Non US-ASCII characters dropped from full (profile) URL

Question

I have characters which are outside 7-bit ASCII in my username, "Jakub Narębski". Characters outside US-ASCII are dropped from the full profile URL: https://meta.stackoverflow.com/users/130454/jakub-narbski (observe that it is 'narbski', not 'narebski' or 'narębski').

I'm not quite sure if it is a bug or not. I think that the last part of URL is purely informational; https://meta.stackoverflow.com/users/130454 works as well, I suspect to allow to change one's name field.

Added 2009-07-30:
This feature request, in the form of stripping diacritical marks, got implemented (status-completed). Wouldn't it be a good idea to separate this Unicode transliteration code and put it as ASP.NET snippet or mini-library somewhere?

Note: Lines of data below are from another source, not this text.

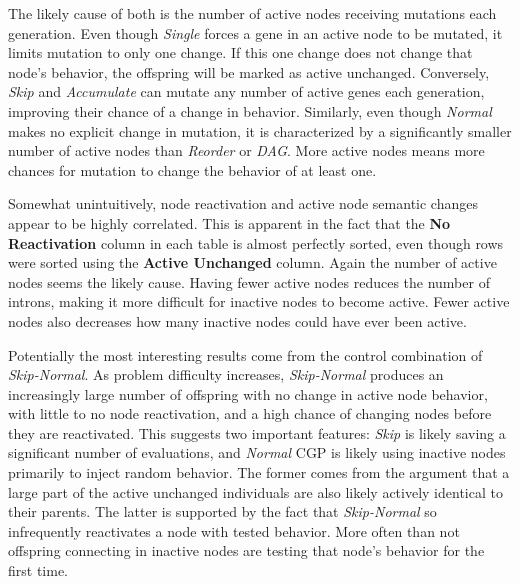 \documentclass[journal]{IEEEtran}
\begin{document}
The likely cause of both is the number
of active nodes receiving mutations each generation.  Even though \emph{Single}
forces a gene in an active node to be mutated, it limits mutation to only one change.
If this one change does not change that node's behavior, the offspring will be marked
as active unchanged.  Conversely, \emph{Skip} and \emph{Accumulate} can mutate any
number of active genes each generation, improving their chance of a change in behavior.
Similarly, even though \emph{Normal} makes no explicit change in mutation, it is characterized
by a significantly smaller number of active nodes than \emph{Reorder} or \emph{DAG}.  More
active nodes means more chances for mutation to change the behavior of at least one.

Somewhat unintuitively, node reactivation and active node semantic changes appear
to be highly correlated.  This is apparent in the fact that the \textbf{No Reactivation}
column in each table is almost perfectly sorted, even though rows were sorted using the
\textbf{Active Unchanged} column.  Again the number of active nodes seems the likely
cause.  Having fewer active nodes reduces the number of introns, making it more
difficult for inactive nodes to become active.  Fewer active nodes also decreases
how many inactive nodes could have ever been active.

Potentially the most interesting results come from the control combination of
\emph{Skip-Normal}.  As problem difficulty increases, \emph{Skip-Normal} produces
an increasingly large number of offspring with no change in active node behavior,
with little to no node reactivation, and a high chance of changing nodes before
they are reactivated.  This suggests two important features: \emph{Skip} is likely
saving a significant number of evaluations, and \emph{Normal} CGP is likely using
inactive nodes primarily to inject random behavior.  The former comes from the
argument that a large part of the active unchanged individuals are also likely
actively identical to their parents.  The latter is supported by the fact that
\emph{Skip-Normal} so infrequently reactivates a node with tested behavior.  More
often than not offspring connecting in inactive nodes are testing that node's behavior
for the first time.
\end{document}
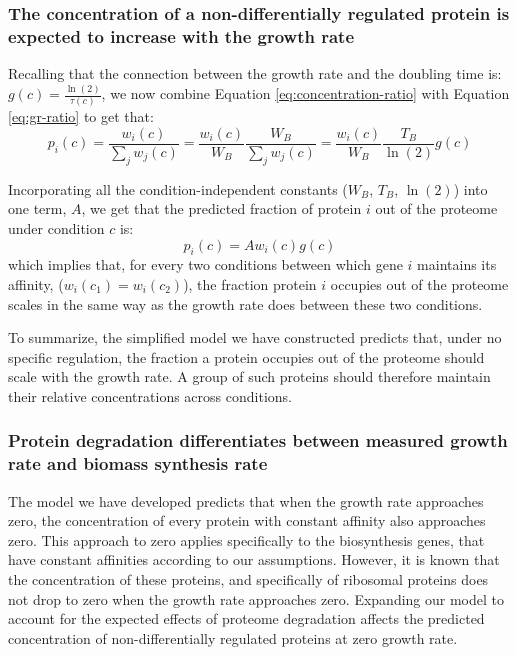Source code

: \documentclass[a4paper]{article}
\begin{document}
\subsubsection{The concentration of a non-differentially regulated protein is expected to increase with the growth rate} 
Recalling that the connection between the growth rate and the doubling time is: $g(c)=\frac{\ln(2)}{\tau(c)}$, we now combine Equation \ref{eq:concentration-ratio} with Equation \ref{eq:gr-ratio} to get that:
\begin{equation}
  \label{eq:default-response}
  p_i(c)=\frac{w_i(c)}{\sum_jw_j(c)}=\frac{w_i(c)}{W_B}\frac{W_B}{\sum_jw_j(c)}=\frac{w_i(c)}{W_B}\frac{T_B}{\ln(2)}g(c)
\end{equation}

Incorporating all the condition-independent constants ($W_B$, $T_B$, $\ln(2)$) into one term, $A$, we get that the predicted fraction of protein $i$ out of the proteome under condition $c$ is:
\begin{equation}
  \label{eq:final-conc}
  p_i(c)=Aw_i(c)g(c)
\end{equation}
which implies that, for every two conditions between which gene $i$ maintains its affinity, ($w_i(c_1)=w_i(c_2)$), the fraction protein $i$ occupies out of the proteome scales in the same way as the growth rate does between these two conditions.

To summarize, the simplified model we have constructed predicts that, under no specific regulation, the fraction a protein occupies out of the proteome should scale with the growth rate.
A group of such proteins should therefore maintain their relative concentrations across conditions.

\subsubsection{Protein degradation differentiates between measured growth rate and biomass synthesis rate}
The model we have developed predicts that when the growth rate approaches zero, the concentration of every protein with constant affinity also approaches zero.
This approach to zero applies specifically to the biosynthesis genes, that have constant affinities according to our assumptions.
However, it is known that the concentration of these proteins, and specifically of ribosomal proteins does not drop to zero when the growth rate approaches zero.
Expanding our model to account for the expected effects of proteome degradation affects the predicted concentration of non-differentially regulated proteins at zero growth rate.
\end{document}
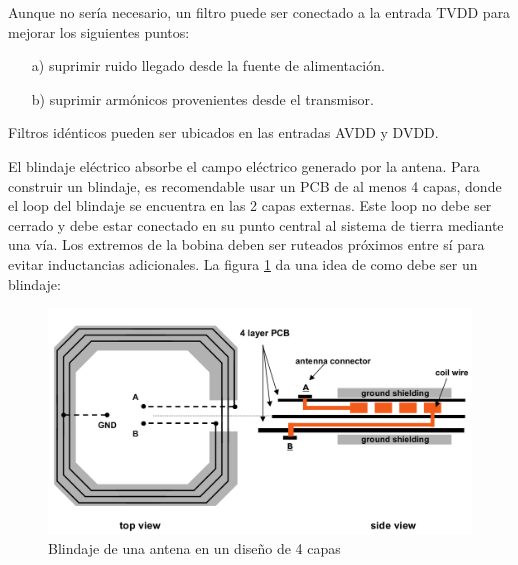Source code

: \bigskip
{}

\bigskip
Aunque no sería necesario, un filtro puede ser conectado a la entrada TVDD para mejorar los siguientes puntos:

\begin{itemize}
\item[a)] suprimir ruido llegado desde la fuente de alimentación.
\item[b)] suprimir armónicos provenientes desde el transmisor.
\end{itemize}

Filtros idénticos pueden ser ubicados en las entradas AVDD y DVDD.

\newpage
{}

\bigskip
El blindaje eléctrico absorbe el campo eléctrico generado por la antena. Para construir un blindaje, es recomendable usar un PCB de al menos 4 capas, donde el loop del blindaje se encuentra en las 2 capas externas. Este loop no debe ser cerrado y debe estar conectado en su punto central al sistema de tierra mediante una vía. Los extremos de la bobina deben ser ruteados próximos entre sí para evitar inductancias adicionales.  La figura \ref{Fig:blindaje} da una idea de como debe ser un blindaje: 


\begin{figure}[H]
\centering
  \begin{center}
  \includegraphics[scale=.3]{Imagenes/anexo3.png} 
  \end{center}
  \caption{Blindaje de una antena en un diseño de 4 capas}\label{Fig:blindaje} 
\end{figure}

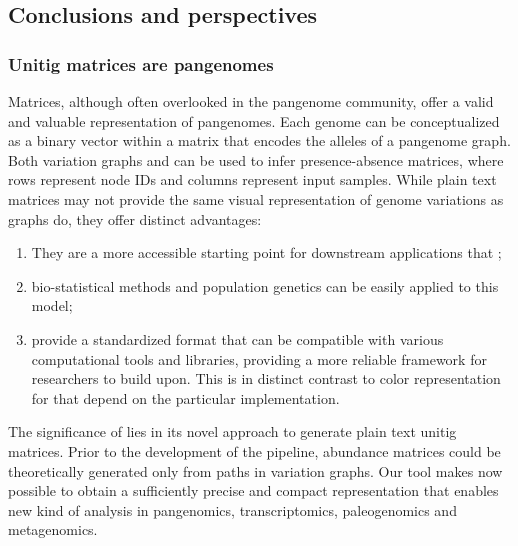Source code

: \subsection{Conclusions and perspectives}
\subsubsection*{Unitig matrices are pangenomes}
Matrices, although often overlooked in the pangenome community, offer a valid and valuable representation of pangenomes. Each genome can be conceptualized as a binary vector within a matrix that encodes the alleles of a pangenome graph. Both variation graphs and \ccdbgs can be used to infer presence-absence matrices, where rows represent node IDs and columns represent input samples. 
While plain text matrices may not provide the same visual representation of genome variations as graphs do, they offer distinct advantages:
\begin{enumerate}
	\item They are a more accessible starting point for downstream applications that \dbgs;
	\item bio-statistical methods and population genetics can be easily applied to this model;
	\item provide a standardized format that can be compatible with various computational tools and libraries, providing a more reliable framework for researchers to build upon. This is in distinct contrast to color representation for \ccdbgs that depend on the particular implementation.
\end{enumerate} 
The significance of \muset lies in its novel approach to generate plain text unitig matrices. Prior to the development of the \muset pipeline, abundance matrices could be theoretically generated only from paths in variation graphs. Our tool makes now possible to obtain a sufficiently precise and compact representation that enables new kind of analysis in pangenomics, transcriptomics, paleogenomics and metagenomics.\\
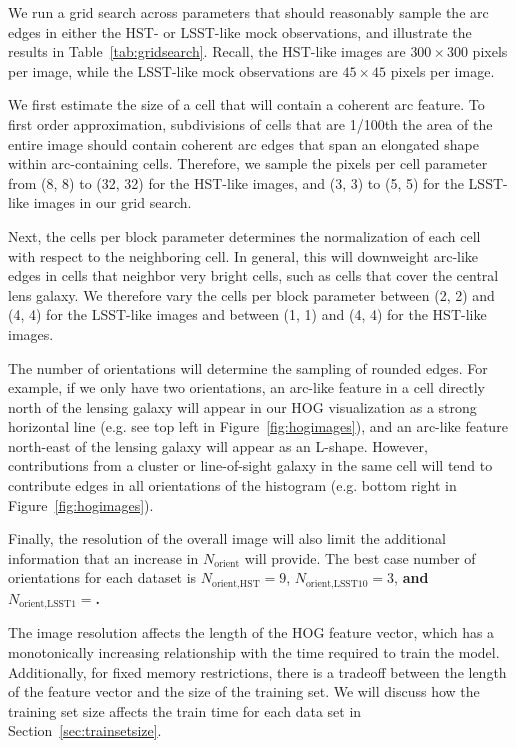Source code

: \documentclass{emulateapj}
\newcommand{\todo}[1]{{\bf\color{blue} #1}}
\begin{document}
We run a grid search across parameters that should reasonably sample
the arc edges in either the HST- or LSST-like mock observations, and
illustrate the results in Table~\ref{tab:gridsearch}.  Recall, the
HST-like images are $300\times300$ pixels per image, while the
LSST-like mock observations are $45\times45$ pixels per image.

We first estimate the size of a cell that will contain a coherent arc
feature.  To first order approximation, subdivisions of cells that are
1/100th the area of the entire image should contain coherent arc edges
that span an elongated shape within arc-containing cells.  Therefore,
we sample the pixels per cell parameter from (8, 8) to (32, 32) for
the HST-like images, and (3, 3) to (5, 5) for the LSST-like images in
our grid search.

Next, the cells per block parameter determines the normalization of
each cell with respect to the neighboring cell.  In general, this will
downweight arc-like edges in cells that neighbor very bright cells,
such as cells that cover the central lens galaxy.  We therefore vary
the cells per block parameter between (2, 2) and (4, 4) for the
LSST-like images and between (1, 1) and (4, 4) for the HST-like
images.

The number of orientations will determine the sampling of rounded
edges.  For example, if we only have two orientations, an arc-like
feature in a cell directly north of the lensing galaxy will appear in
our HOG visualization as a strong horizontal line (e.g. see top left
in Figure~\ref{fig:hogimages}), and an arc-like feature north-east of
the lensing galaxy will appear as an L-shape.  However, contributions
from a cluster or line-of-sight galaxy in the same cell will tend to
contribute edges in all orientations of the histogram (e.g. bottom
right in Figure~\ref{fig:hogimages}).  

Finally, the resolution of the overall image will also limit the
additional information that an increase in $N_\text{orient}$ will
provide.  The best case number of orientations for each dataset is
$N_\text{orient,HST}=9$, $N_\text{orient,LSST10}=3$, \todo{and
  $N_\text{orient,LSST1}=$.}

The image resolution affects the length of the HOG feature vector,
which has a monotonically increasing relationship with the time
required to train the model.  Additionally, for fixed memory
restrictions, there is a tradeoff between the length of the feature
vector and the size of the training set.  We will discuss how the
training set size affects the train time for each data set in
Section~\ref{sec:trainsetsize}.
\end{document}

See also: This Is America, Take Your Unicode Somewhere Else blog post by Ted Dziuba, which mentions Text::Unidecode Perl module (which does US-ASCII transliterations of Unicode text), and mentions Stack Overflow in passing.

Added 2009-08-30
Perl 6 has :ignoreaccent modifier, and there is also the Text::Unaccent Perl module (which uses unac C library).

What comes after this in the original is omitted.